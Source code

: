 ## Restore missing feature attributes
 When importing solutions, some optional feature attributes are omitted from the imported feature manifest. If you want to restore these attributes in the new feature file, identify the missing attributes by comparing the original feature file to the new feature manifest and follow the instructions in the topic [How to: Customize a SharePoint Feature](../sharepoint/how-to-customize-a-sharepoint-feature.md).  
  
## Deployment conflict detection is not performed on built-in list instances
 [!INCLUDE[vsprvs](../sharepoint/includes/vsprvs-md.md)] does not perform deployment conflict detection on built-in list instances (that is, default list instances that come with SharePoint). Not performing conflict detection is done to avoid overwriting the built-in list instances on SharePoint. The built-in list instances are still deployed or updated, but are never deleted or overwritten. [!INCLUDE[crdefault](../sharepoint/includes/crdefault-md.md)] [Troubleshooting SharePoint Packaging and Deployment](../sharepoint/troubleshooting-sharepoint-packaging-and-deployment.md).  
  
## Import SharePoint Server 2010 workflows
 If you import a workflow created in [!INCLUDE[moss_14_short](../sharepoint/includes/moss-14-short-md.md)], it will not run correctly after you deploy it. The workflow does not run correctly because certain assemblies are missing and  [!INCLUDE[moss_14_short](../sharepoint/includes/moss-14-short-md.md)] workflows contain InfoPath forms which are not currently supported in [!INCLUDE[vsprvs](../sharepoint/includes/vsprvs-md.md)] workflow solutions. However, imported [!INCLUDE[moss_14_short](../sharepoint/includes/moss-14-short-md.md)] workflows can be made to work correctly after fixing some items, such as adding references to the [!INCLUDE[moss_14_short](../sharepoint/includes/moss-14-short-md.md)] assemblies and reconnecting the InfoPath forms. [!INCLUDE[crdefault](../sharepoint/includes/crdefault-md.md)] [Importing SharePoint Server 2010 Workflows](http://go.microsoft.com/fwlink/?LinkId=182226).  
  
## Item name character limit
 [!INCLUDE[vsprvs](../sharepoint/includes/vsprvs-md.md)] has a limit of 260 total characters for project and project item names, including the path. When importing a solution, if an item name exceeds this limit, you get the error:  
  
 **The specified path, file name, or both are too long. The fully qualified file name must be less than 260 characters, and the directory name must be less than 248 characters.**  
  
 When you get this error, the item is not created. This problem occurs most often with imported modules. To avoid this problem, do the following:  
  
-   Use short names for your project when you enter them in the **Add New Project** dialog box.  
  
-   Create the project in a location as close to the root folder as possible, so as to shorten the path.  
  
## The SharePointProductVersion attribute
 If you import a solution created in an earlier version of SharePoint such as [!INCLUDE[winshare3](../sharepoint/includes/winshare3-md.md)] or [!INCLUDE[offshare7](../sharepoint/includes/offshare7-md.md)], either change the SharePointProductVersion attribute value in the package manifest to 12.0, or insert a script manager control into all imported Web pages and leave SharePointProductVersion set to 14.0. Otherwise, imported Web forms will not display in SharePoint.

To do:
Please transcribe exactly the lines above from the line that has "[!INCLUDE[vsprvs](../sharepoint/includes/vsprvs-md.md)] has a" up to and including the line that has "## The SharePointProductVersion attribute"; no other line belongs in the answer.

Answer box:
 [!INCLUDE[vsprvs](../sharepoint/includes/vsprvs-md.md)] has a limit of 260 total characters for project and project item names, including the path. When importing a solution, if an item name exceeds this limit, you get the error:  
  
 **The specified path, file name, or both are too long. The fully qualified file name must be less than 260 characters, and the directory name must be less than 248 characters.**  
  
 When you get this error, the item is not created. This problem occurs most often with imported modules. To avoid this problem, do the following:  
  
-   Use short names for your project when you enter them in the **Add New Project** dialog box.  
  
-   Create the project in a location as close to the root folder as possible, so as to shorten the path.  
  
## The SharePointProductVersion attribute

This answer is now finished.